What you need to do: Repeat exactly, and only, the lines below starting at the line that contains "1. [What You" and ending at the line that contains "2. [Analytics for", inclusive of both.

Data supplied:
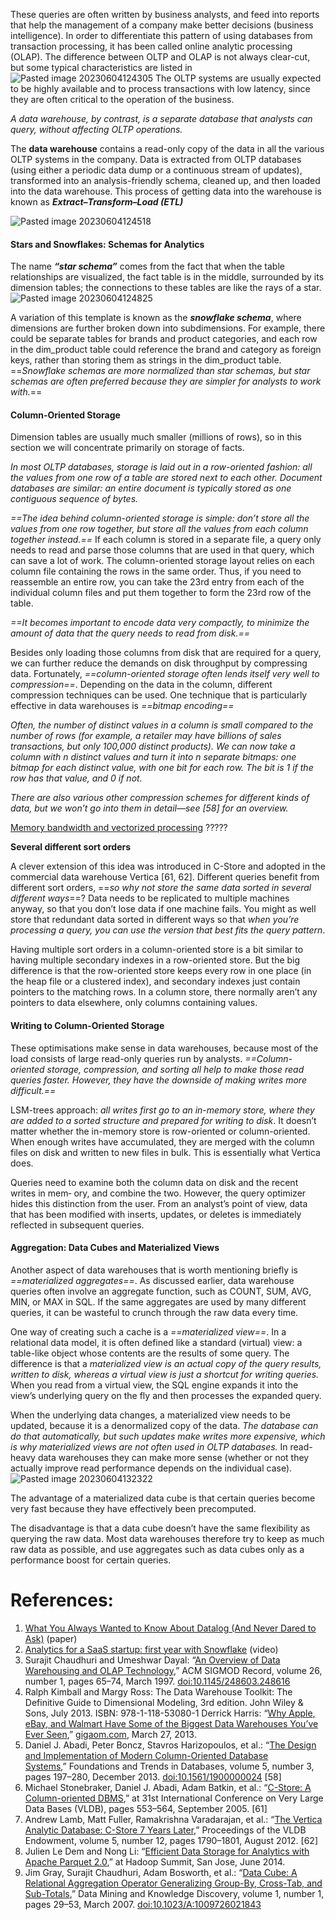 These queries are often written by business analysts, and feed into reports that help the management of a company make better decisions (business intelligence). In order to differentiate this pattern of using databases from transaction processing, it has been called online analytic processing (OLAP). The difference between OLTP and OLAP is not always clear-cut, but some typical characteristics are listed in
![Pasted image 20230604124305](../../../_Attachments/Pasted%20image%2020230604124305.png)
The OLTP systems are usually expected to be highly available and to process transactions with low latency, since they are often critical to the operation of the business. 

*A data warehouse, by contrast, is a separate database that analysts can query, without affecting OLTP operations.* 

The **data warehouse** contains a read-only copy of the data in all the various OLTP systems in the company. Data is extracted from OLTP databases (using either a periodic data dump or a continuous stream of updates), transformed into an analysis-friendly schema, cleaned up, and then loaded into the data warehouse. This process of getting data into the warehouse is known as ***Extract–Transform–Load (ETL)***

![Pasted image 20230604124518](../../../_Attachments/Pasted%20image%2020230604124518.png)

#### **Stars and Snowflakes: Schemas for Analytics**

The name ***“star schema”*** comes from the fact that when the table relationships are visualized, the fact table is in the middle, surrounded by its dimension tables; the connections to these tables are like the rays of a star.
![Pasted image 20230604124825](../../../_Attachments/Pasted%20image%2020230604124825.png)

A variation of this template is known as the ***snowflake schema***, where dimensions are further broken down into subdimensions. For example, there could be separate tables for brands and product categories, and each row in the dim_product table could reference the brand and category as foreign keys, rather than storing them as strings in the dim_product table. ==*Snowflake schemas are more normalized than star schemas, but star schemas are often preferred because they are simpler for analysts to work with.*==

#### **Column-Oriented Storage**

Dimension tables are usually much smaller (millions of rows), so in this section we will concentrate primarily on storage of facts.

*In most OLTP databases, storage is laid out in a row-oriented fashion: all the values from one row of a table are stored next to each other. Document databases are similar: an entire document is typically stored as one contiguous sequence of bytes.*

*==The idea behind column-oriented storage is simple: don’t store all the values from one row together, but store all the values from each column together instead.==* If each column is stored in a separate file, a query only needs to read and parse those columns that are used in that query, which can save a lot of work. The column-oriented storage layout relies on each column file containing the rows in the same order. Thus, if you need to reassemble an entire row, you can take the 23rd entry from each of the individual column files and put them together to form the 23rd row of the table.

*==It becomes important to encode data very compactly, to minimize the amount of data that the query needs to read from disk.==* 

Besides only loading those columns from disk that are required for a query, we can further reduce the demands on disk throughput by compressing data. Fortunately, *==column-oriented storage often lends itself very well to compression==*. Depending on the data in the column, different compression techniques can be used. One technique that is particularly effective in data warehouses is *==bitmap encoding==*

*Often, the number of distinct values in a column is small compared to the number of rows (for example, a retailer may have billions of sales transactions, but only 100,000 distinct products). We can now take a column with n distinct values and turn it into n separate bitmaps: one bitmap for each distinct value, with one bit for each row. The bit is 1 if the row has that value, and 0 if not.*

*There are also various other compression schemes for different kinds of data, but we won’t go into them in detail—see [58] for an overview.*

[Memory bandwidth and vectorized processing](Memory%20bandwidth%20and%20vectorized%20processing.md) ?????

**Several different sort orders**

A clever extension of this idea was introduced in C-Store and adopted in the commercial data warehouse Vertica [61, 62]. Different queries benefit from different sort orders, ==*so why not store the same data sorted in several different ways*==? Data needs to be replicated to multiple machines anyway, so that you don’t lose data if one machine fails. You might as well store that redundant data sorted in different ways so that *when you’re processing a query, you can use the version that best fits the query pattern*.

Having multiple sort orders in a column-oriented store is a bit similar to having multiple secondary indexes in a row-oriented store. But the big difference is that the row-oriented store keeps every row in one place (in the heap file or a clustered index), and secondary indexes just contain pointers to the matching rows. In a column store, there normally aren’t any pointers to data elsewhere, only columns containing values.

#### Writing to Column-Oriented Storage

These optimisations make sense in data warehouses, because most of the load consists of large read-only queries run by analysts. *==Column-oriented storage, compression, and sorting all help to make those read queries faster. However, they have the downside of making writes more difficult.==*

LSM-trees approach: *all writes first go to an in-memory store, where they are added to a sorted structure and prepared for writing to disk*. It doesn’t matter whether the in-memory store is row-oriented or column-oriented. When enough writes have accumulated, they are merged with the column files on disk and written to new files in bulk. This is essentially what Vertica does.

Queries need to examine both the column data on disk and the recent writes in mem‐ ory, and combine the two. However, the query optimizer hides this distinction from the user. From an analyst’s point of view, data that has been modified with inserts, updates, or deletes is immediately reflected in subsequent queries.

#### Aggregation: Data Cubes and Materialized Views

Another aspect of data warehouses that is worth mentioning briefly is *==materialized aggregates==*. As discussed earlier, data warehouse queries often involve an aggregate function, such as COUNT, SUM, AVG, MIN, or MAX in SQL. If the same aggregates are used by many different queries, it can be wasteful to crunch through the raw data every time.  

One way of creating such a cache is a *==materialized view==*. In a relational data model, it is often defined like a standard (virtual) view: a table-like object whose contents are the results of some query. The difference is that a *materialized view is an actual copy of the query results, written to disk, whereas a virtual view is just a shortcut for writing queries.* When you read from a virtual view, the SQL engine expands it into the view’s underlying query on the fly and then processes the expanded query.

When the underlying data changes, a materialized view needs to be updated, because it is a denormalized copy of the data. *The database can do that automatically, but such updates make writes more expensive, which is why materialized views are not often used in OLTP databases.* In read-heavy data warehouses they can make more sense (whether or not they actually improve read performance depends on the individual case).
![Pasted image 20230604132322](../../../_Attachments/Pasted%20image%2020230604132322.png)

The advantage of a materialized data cube is that certain queries become very fast because they have effectively been precomputed.

The disadvantage is that a data cube doesn’t have the same flexibility as querying the raw data. Most data warehouses therefore try to keep as much raw data as possible, and use aggregates such as data cubes only as a performance boost for certain queries.

# References:

1. [What You Always Wanted to Know About Datalog (And Never Dared to Ask)](https://www.researchgate.net/profile/Letizia-Tanca/publication/3296132_What_you_Always_Wanted_to_Know_About_Datalog_And_Never_Dared_to_Ask/links/0fcfd50ca2d20473ca000000/What-you-Always-Wanted-to-Know-About-Datalog-And-Never-Dared-to-Ask.pdf) (paper)
2. [Analytics for a SaaS startup: first year with Snowflake](https://www.youtube.com/watch?v=N1vqrRBi63w&list=PLdMXteIaGViJFoRUOoPjYaNqZFJY64TYr) (video)
3. Surajit Chaudhuri and Umeshwar Dayal: “[An Overview of Data Warehousing and OLAP Technology](https://www.microsoft.com/en-us/research/wp-content/uploads/2016/02/sigrecord.pdf),” ACM SIGMOD Record, volume 26, number 1, pages 65–74, March 1997. [doi:10.1145/248603.248616](http://dx.doi.org/10.1145/248603.248616)
4. Ralph Kimball and Margy Ross: The Data Warehouse Toolkit: The Definitive Guide to Dimensional Modeling, 3rd edition. John Wiley & Sons, July 2013. ISBN: 978-1-118-53080-1 Derrick Harris: “[Why Apple, eBay, and Walmart Have Some of the Biggest Data Warehouses You’ve Ever Seen](http://gigaom.com/2013/03/27/why-apple-ebay-and-walmart-have-some-of-the-biggest-data-warehouses-youve-ever-seen/),” [gigaom.com](http://gigaom.com/), March 27, 2013.
5. Daniel J. Abadi, Peter Boncz, Stavros Harizopoulos, et al.: “[The Design and Implementation of Modern Column-Oriented Database Systems](http://cs-www.cs.yale.edu/homes/dna/papers/abadi-column-stores.pdf),” Foundations and Trends in Databases, volume 5, number 3, pages 197–280, December 2013. [doi:10.1561/1900000024](http://dx.doi.org/10.1561/1900000024) [58]
6. Michael Stonebraker, Daniel J. Abadi, Adam Batkin, et al.: “[C-Store: A Column-oriented DBMS](http://www.cs.umd.edu/~abadi/vldb.pdf),” at 31st International Conference on Very Large Data Bases (VLDB), pages 553–564, September 2005. [61]
7. Andrew Lamb, Matt Fuller, Ramakrishna Varadarajan, et al.: “[The Vertica Analytic Database: C-Store 7 Years Later](http://vldb.org/pvldb/vol5/p1790_andrewlamb_vldb2012.pdf),” Proceedings of the VLDB Endowment, volume 5, number 12, pages 1790–1801, August 2012. [62]
8. Julien Le Dem and Nong Li: “[Efficient Data Storage for Analytics with Apache Parquet 2.0](http://www.slideshare.net/julienledem/th-210pledem),” at Hadoop Summit, San Jose, June 2014.
9. Jim Gray, Surajit Chaudhuri, Adam Bosworth, et al.: “[Data Cube: A Relational Aggregation Operator Generalizing Group-By, Cross-Tab, and Sub-Totals](http://arxiv.org/pdf/cs/0701155.pdf),” Data Mining and Knowledge Discovery, volume 1, number 1, pages 29–53, March 2007. [doi:10.1023/A:1009726021843](http://dx.doi.org/10.1023/A:1009726021843)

Written solution:
1. [What You Always Wanted to Know About Datalog (And Never Dared to Ask)](https://www.researchgate.net/profile/Letizia-Tanca/publication/3296132_What_you_Always_Wanted_to_Know_About_Datalog_And_Never_Dared_to_Ask/links/0fcfd50ca2d20473ca000000/What-you-Always-Wanted-to-Know-About-Datalog-And-Never-Dared-to-Ask.pdf) (paper)
2. [Analytics for a SaaS startup: first year with Snowflake](https://www.youtube.com/watch?v=N1vqrRBi63w&list=PLdMXteIaGViJFoRUOoPjYaNqZFJY64TYr) (video)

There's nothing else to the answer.